Directions: Search each line below for "docs", then return the lines where it appears.

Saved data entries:

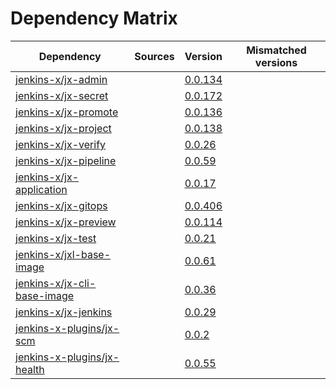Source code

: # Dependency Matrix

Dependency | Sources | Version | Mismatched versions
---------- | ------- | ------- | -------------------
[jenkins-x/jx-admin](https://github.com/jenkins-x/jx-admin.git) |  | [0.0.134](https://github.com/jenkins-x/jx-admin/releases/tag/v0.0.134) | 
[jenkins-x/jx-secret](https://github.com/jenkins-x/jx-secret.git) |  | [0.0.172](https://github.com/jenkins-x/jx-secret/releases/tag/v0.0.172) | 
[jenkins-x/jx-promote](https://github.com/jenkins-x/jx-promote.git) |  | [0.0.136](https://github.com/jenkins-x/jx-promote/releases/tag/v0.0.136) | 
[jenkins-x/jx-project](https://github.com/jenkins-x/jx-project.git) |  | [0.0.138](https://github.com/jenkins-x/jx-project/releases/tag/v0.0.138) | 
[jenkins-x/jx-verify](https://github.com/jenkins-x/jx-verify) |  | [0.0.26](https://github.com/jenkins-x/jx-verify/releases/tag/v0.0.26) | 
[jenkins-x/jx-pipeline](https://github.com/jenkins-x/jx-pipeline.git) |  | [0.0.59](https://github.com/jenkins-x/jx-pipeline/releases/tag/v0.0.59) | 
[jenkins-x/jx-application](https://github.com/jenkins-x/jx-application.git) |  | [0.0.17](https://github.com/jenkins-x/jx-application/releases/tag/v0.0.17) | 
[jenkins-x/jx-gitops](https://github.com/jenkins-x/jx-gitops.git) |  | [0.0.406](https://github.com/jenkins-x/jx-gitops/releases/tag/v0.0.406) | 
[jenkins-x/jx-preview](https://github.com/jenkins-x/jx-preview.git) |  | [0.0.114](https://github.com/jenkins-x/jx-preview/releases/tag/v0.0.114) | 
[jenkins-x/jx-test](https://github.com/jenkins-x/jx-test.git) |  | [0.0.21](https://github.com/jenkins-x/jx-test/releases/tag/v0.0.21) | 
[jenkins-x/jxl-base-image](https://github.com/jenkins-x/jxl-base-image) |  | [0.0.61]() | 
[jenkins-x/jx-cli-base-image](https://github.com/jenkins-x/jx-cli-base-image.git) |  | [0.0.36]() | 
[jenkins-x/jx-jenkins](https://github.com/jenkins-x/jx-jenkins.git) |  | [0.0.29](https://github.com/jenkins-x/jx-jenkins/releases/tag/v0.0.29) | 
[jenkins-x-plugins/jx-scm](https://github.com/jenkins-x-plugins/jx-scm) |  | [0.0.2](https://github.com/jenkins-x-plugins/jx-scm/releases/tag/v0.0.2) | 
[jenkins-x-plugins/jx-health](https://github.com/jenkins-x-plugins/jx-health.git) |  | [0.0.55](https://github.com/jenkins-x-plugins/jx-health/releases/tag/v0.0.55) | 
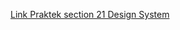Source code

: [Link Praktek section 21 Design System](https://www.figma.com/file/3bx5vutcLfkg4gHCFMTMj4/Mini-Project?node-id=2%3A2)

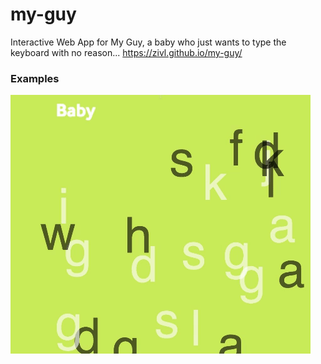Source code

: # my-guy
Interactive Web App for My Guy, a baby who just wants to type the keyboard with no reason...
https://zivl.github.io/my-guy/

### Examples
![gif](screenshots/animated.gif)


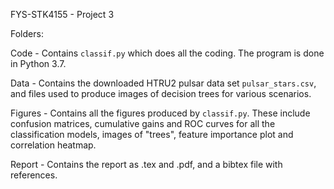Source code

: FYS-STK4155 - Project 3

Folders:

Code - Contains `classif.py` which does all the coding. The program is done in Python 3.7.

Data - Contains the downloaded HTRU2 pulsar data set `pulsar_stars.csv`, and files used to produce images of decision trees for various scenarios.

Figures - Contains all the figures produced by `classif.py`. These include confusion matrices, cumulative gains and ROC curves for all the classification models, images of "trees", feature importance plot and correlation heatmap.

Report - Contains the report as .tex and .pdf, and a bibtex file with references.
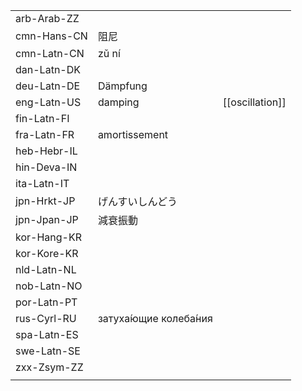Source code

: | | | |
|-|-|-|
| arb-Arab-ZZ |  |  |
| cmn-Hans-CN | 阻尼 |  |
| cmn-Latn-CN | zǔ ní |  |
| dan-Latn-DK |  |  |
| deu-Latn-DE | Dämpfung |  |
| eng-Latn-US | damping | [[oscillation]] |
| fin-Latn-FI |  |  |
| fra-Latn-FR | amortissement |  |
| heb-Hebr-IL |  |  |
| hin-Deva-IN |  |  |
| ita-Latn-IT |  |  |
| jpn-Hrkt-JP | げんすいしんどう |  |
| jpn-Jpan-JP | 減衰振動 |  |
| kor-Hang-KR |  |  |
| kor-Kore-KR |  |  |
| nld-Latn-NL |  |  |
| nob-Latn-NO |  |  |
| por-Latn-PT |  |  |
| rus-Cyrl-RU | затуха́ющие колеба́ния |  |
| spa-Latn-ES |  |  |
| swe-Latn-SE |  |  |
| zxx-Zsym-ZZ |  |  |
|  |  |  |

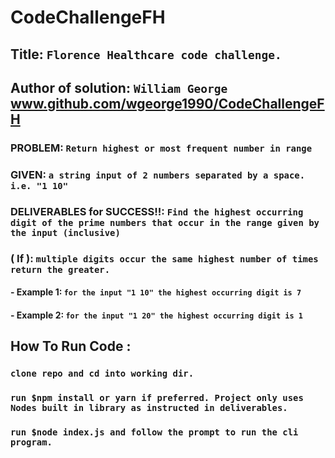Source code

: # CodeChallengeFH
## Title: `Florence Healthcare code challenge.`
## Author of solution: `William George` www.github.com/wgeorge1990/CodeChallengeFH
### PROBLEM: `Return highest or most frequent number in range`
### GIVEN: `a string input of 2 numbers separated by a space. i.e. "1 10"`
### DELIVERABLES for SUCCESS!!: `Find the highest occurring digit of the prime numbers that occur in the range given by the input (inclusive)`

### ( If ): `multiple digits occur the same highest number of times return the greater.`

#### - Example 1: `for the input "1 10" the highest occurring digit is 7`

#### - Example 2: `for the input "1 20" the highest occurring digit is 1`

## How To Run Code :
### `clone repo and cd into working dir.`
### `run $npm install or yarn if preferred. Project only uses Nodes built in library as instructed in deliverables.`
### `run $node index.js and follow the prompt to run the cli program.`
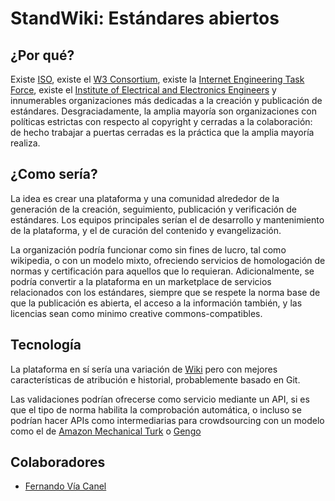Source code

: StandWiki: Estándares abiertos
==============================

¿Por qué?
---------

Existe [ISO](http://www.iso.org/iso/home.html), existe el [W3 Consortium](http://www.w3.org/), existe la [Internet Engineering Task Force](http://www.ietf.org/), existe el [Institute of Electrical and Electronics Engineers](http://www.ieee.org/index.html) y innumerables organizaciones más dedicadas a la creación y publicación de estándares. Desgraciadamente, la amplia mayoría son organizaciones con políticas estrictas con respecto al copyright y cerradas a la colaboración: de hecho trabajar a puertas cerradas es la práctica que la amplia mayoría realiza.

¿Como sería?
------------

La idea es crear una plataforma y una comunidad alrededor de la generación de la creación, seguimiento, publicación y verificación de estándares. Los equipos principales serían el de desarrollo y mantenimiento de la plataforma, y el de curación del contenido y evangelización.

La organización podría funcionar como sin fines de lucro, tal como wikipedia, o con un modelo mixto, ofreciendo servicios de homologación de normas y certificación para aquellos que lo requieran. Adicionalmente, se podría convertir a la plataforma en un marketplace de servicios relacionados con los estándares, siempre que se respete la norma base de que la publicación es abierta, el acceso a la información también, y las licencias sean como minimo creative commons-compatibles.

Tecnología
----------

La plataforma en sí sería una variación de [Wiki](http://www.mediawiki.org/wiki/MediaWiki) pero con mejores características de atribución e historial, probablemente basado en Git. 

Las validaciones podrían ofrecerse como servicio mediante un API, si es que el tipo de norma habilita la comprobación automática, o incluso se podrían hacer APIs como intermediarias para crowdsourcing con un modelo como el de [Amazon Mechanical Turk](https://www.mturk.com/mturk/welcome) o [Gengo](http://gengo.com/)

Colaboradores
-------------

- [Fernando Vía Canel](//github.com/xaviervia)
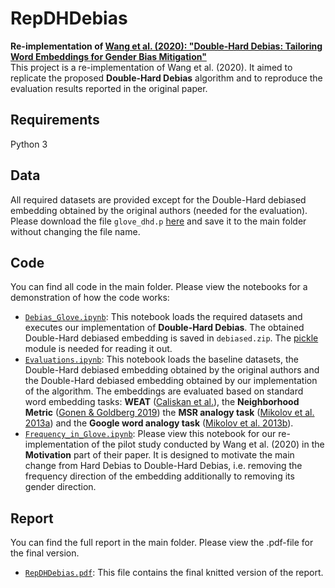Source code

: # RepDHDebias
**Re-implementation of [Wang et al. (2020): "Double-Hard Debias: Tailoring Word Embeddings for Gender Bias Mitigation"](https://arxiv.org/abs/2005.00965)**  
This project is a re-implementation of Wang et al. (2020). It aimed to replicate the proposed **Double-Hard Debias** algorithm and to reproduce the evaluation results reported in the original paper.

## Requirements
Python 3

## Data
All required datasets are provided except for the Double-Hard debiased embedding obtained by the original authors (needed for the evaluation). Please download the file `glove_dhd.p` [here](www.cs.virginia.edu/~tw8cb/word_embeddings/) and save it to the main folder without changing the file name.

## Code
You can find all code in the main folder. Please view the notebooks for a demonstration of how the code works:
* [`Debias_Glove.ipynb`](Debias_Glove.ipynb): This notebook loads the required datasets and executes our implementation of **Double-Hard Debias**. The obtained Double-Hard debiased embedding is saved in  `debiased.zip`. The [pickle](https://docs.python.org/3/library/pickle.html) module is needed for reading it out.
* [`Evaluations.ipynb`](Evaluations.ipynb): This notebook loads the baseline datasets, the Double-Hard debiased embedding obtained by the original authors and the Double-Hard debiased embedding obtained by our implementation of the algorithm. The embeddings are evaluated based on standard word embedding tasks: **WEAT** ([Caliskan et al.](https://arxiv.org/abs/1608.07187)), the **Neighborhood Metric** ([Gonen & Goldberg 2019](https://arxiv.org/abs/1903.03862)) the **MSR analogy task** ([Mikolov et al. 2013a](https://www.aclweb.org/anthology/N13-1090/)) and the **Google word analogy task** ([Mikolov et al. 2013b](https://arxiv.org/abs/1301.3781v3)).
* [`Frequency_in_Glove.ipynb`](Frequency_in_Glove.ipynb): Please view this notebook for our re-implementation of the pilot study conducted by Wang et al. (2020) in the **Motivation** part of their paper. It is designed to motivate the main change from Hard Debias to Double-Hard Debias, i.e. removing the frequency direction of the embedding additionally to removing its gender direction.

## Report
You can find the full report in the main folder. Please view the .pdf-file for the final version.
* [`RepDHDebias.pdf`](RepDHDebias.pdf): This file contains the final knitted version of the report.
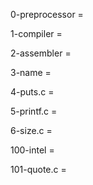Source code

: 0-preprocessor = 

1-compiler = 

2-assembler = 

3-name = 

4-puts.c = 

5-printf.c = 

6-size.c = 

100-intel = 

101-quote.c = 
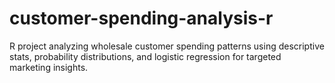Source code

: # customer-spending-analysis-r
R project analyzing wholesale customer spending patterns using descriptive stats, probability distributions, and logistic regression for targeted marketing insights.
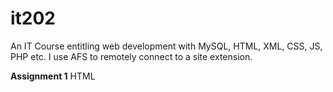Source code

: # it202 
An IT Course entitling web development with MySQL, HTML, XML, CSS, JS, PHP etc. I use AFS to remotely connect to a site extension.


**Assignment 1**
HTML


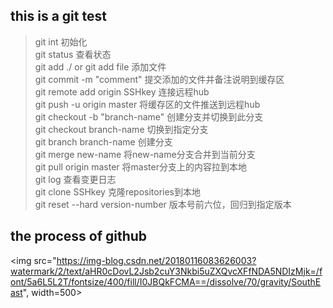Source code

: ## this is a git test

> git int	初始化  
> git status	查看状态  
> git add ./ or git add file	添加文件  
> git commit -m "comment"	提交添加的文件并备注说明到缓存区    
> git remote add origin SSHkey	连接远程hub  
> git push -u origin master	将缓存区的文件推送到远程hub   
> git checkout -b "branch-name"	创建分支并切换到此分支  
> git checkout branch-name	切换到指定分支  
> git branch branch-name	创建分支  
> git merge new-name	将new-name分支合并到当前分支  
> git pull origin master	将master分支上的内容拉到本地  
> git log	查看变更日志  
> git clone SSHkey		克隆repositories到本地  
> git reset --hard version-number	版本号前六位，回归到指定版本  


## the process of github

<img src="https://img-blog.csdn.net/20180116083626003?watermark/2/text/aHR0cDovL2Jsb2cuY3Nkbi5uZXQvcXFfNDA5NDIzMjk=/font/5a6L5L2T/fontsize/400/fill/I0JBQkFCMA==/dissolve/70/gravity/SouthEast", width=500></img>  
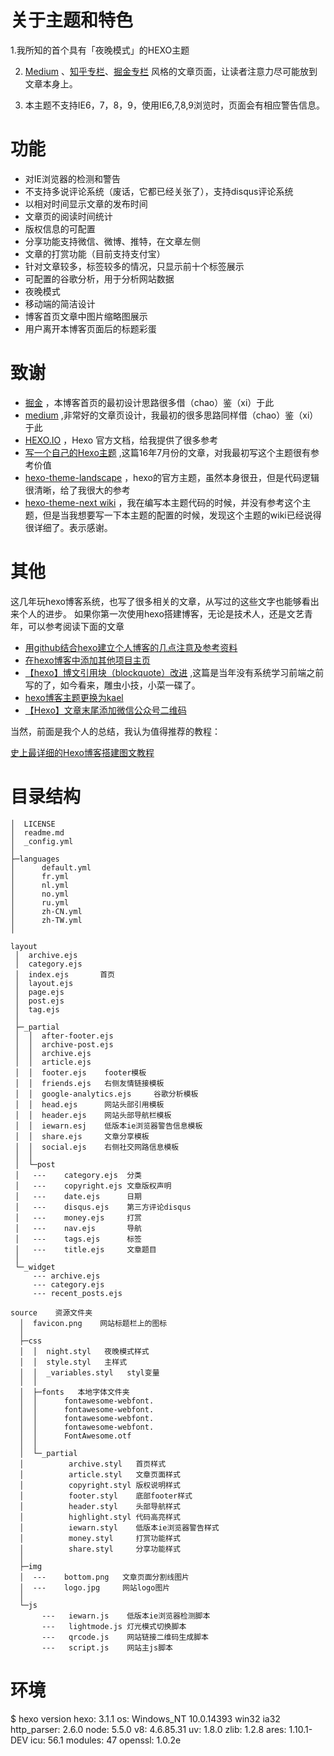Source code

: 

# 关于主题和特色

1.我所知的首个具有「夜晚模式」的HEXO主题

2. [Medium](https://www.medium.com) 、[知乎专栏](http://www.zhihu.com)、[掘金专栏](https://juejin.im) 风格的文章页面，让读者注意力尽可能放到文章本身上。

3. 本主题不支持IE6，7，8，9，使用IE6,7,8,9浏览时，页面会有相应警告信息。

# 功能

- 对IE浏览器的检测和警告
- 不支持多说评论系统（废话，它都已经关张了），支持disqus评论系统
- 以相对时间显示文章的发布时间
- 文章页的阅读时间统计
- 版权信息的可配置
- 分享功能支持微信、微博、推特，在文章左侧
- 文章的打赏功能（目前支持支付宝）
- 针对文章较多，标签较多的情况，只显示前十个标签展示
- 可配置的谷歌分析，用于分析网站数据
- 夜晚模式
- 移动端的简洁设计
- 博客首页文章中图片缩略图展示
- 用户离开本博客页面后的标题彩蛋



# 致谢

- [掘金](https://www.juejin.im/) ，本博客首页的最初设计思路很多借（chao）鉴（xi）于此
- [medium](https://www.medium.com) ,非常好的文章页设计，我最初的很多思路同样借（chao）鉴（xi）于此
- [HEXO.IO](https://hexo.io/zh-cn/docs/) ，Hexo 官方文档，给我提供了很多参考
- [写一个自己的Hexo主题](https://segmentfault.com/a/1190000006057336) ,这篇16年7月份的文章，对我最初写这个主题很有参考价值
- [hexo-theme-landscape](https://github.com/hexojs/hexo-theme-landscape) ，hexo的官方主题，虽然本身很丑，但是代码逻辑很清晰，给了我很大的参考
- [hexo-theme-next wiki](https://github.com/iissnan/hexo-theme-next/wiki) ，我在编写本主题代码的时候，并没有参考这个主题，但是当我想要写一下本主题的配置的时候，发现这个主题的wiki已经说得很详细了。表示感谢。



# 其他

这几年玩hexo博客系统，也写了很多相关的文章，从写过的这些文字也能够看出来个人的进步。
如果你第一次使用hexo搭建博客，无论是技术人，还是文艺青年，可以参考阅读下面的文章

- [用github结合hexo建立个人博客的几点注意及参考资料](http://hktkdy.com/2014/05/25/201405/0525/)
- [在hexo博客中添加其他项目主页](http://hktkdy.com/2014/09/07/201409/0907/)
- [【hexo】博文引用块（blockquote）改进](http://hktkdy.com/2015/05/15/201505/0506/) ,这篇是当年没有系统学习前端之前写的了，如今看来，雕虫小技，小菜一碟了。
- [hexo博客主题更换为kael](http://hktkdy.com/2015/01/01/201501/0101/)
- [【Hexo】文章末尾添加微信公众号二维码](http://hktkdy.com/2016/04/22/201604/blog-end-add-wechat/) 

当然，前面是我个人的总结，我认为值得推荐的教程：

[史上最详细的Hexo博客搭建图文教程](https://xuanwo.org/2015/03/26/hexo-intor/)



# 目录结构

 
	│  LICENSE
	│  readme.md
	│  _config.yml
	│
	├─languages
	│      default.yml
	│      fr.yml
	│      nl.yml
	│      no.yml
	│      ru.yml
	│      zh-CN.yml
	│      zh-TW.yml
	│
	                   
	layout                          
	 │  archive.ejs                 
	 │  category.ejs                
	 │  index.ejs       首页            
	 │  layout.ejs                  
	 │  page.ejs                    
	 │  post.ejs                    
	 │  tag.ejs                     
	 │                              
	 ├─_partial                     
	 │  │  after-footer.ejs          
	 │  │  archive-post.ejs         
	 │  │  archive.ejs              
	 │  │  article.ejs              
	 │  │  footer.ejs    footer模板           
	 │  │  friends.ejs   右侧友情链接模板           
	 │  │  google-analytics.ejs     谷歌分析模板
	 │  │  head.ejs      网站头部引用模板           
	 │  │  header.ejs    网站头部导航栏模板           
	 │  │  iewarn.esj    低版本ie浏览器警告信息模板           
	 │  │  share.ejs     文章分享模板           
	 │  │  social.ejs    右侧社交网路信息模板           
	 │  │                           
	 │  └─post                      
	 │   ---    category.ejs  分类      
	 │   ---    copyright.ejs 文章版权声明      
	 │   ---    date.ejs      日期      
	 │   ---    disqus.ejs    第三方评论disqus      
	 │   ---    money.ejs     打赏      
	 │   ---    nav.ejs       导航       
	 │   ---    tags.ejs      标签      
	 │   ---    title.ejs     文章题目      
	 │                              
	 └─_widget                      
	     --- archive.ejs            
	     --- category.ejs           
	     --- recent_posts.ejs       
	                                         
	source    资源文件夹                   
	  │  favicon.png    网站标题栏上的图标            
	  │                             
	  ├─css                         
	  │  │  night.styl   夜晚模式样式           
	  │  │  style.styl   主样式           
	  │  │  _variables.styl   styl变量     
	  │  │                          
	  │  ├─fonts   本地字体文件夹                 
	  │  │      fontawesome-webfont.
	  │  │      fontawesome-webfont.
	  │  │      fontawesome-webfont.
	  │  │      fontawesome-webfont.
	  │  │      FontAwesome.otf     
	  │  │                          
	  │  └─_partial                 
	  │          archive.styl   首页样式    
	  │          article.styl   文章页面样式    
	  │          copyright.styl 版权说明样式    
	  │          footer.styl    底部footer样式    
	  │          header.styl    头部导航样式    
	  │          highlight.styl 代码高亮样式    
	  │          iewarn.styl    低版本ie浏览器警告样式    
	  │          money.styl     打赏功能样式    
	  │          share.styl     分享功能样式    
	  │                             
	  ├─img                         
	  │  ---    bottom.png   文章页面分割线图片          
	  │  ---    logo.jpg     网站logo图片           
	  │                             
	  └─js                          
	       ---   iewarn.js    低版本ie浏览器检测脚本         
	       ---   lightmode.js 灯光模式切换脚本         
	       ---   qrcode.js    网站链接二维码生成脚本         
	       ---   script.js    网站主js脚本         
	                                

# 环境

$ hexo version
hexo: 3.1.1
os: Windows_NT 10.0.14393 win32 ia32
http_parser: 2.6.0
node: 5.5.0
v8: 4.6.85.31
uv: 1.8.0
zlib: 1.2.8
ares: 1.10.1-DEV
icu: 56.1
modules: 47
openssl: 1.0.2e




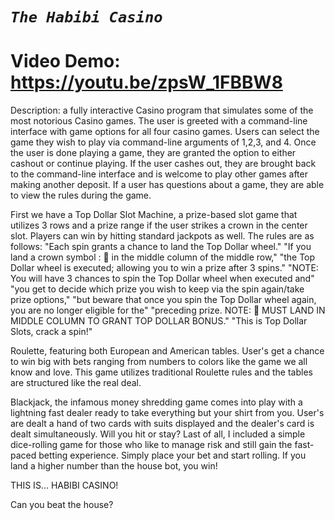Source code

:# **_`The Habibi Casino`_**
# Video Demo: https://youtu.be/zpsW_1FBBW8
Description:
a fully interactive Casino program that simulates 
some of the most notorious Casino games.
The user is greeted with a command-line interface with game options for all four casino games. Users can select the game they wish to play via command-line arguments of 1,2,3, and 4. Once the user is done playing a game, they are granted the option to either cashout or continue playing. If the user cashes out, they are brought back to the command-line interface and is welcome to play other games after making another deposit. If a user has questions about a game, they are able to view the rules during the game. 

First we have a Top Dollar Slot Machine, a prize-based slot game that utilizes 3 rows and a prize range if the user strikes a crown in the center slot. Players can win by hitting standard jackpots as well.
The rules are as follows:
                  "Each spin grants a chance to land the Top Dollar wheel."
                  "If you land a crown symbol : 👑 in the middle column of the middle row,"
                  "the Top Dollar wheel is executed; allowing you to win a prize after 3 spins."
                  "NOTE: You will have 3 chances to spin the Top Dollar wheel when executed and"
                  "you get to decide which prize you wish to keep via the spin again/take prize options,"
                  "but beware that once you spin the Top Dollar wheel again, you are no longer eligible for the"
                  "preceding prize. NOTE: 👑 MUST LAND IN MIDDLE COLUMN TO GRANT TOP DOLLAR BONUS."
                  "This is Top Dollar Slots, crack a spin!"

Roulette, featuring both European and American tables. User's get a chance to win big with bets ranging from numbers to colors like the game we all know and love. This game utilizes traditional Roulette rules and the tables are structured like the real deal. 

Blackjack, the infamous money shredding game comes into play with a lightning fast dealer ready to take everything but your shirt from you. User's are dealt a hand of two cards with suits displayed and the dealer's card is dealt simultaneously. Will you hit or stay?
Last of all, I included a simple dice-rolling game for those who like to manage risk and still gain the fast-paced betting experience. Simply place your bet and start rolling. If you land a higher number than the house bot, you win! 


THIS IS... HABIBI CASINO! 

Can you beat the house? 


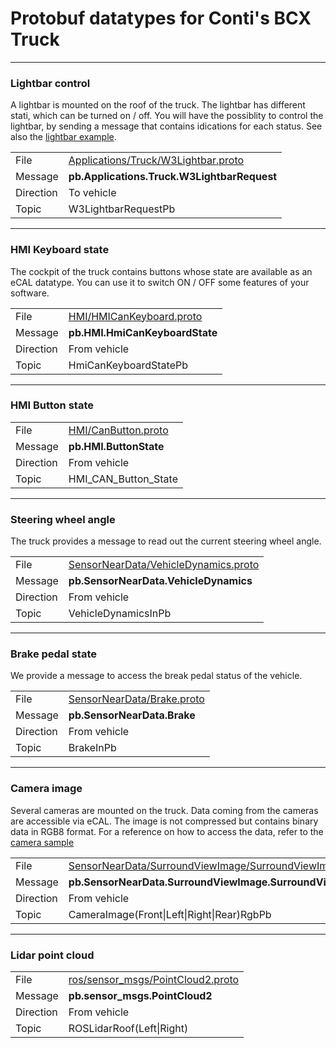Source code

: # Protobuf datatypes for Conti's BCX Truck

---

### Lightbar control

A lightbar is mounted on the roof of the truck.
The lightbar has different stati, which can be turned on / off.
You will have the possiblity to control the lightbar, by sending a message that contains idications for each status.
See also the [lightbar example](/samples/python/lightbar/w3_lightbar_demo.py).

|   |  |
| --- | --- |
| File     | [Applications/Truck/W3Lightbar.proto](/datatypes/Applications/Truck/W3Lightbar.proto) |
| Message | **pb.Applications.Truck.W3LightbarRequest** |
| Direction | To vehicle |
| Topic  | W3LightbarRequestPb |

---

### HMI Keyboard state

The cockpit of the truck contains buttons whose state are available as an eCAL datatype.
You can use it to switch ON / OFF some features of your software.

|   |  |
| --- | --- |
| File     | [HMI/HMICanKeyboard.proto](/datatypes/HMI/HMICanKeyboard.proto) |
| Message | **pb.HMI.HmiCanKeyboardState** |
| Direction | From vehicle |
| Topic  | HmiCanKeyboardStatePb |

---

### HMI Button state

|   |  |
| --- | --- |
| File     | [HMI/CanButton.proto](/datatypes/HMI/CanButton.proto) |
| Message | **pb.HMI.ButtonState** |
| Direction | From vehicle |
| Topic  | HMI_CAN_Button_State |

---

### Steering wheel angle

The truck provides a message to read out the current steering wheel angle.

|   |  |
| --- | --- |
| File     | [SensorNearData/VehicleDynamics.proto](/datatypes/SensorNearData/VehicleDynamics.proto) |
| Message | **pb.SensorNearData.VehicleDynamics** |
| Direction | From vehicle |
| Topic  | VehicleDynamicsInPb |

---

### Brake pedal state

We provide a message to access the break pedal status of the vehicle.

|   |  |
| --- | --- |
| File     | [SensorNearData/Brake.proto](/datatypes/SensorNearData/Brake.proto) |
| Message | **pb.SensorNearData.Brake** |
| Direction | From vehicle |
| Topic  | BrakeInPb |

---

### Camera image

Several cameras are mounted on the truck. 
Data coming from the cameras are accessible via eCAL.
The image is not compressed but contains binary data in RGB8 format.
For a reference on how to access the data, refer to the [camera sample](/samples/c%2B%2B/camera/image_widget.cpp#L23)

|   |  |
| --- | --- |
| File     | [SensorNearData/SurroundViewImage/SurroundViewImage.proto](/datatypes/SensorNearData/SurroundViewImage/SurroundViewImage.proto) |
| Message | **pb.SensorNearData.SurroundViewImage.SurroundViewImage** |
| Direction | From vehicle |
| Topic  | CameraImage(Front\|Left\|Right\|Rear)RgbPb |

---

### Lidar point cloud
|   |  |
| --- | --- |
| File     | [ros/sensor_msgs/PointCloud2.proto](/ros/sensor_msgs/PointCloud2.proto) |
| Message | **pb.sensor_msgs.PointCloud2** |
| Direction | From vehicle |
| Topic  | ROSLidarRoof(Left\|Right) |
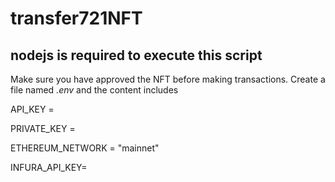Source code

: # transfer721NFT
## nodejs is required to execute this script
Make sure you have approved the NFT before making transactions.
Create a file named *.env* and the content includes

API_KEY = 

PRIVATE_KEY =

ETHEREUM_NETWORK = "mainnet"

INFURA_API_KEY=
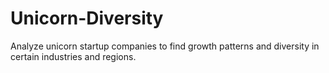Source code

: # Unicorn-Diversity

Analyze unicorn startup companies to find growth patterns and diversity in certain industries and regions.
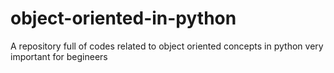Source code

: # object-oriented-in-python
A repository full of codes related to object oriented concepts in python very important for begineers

Solution to the exercise:
* [`Debias_Glove.ipynb`](Debias_Glove.ipynb): This notebook loads the required datasets and executes our implementation of **Double-Hard Debias**. The obtained Double-Hard debiased embedding is saved in  `debiased.zip`. The [pickle](https://docs.python.org/3/library/pickle.html) module is needed for reading it out.
- [HEXO.IO](https://hexo.io/zh-cn/docs/) ，Hexo 官方文档，给我提供了很多参考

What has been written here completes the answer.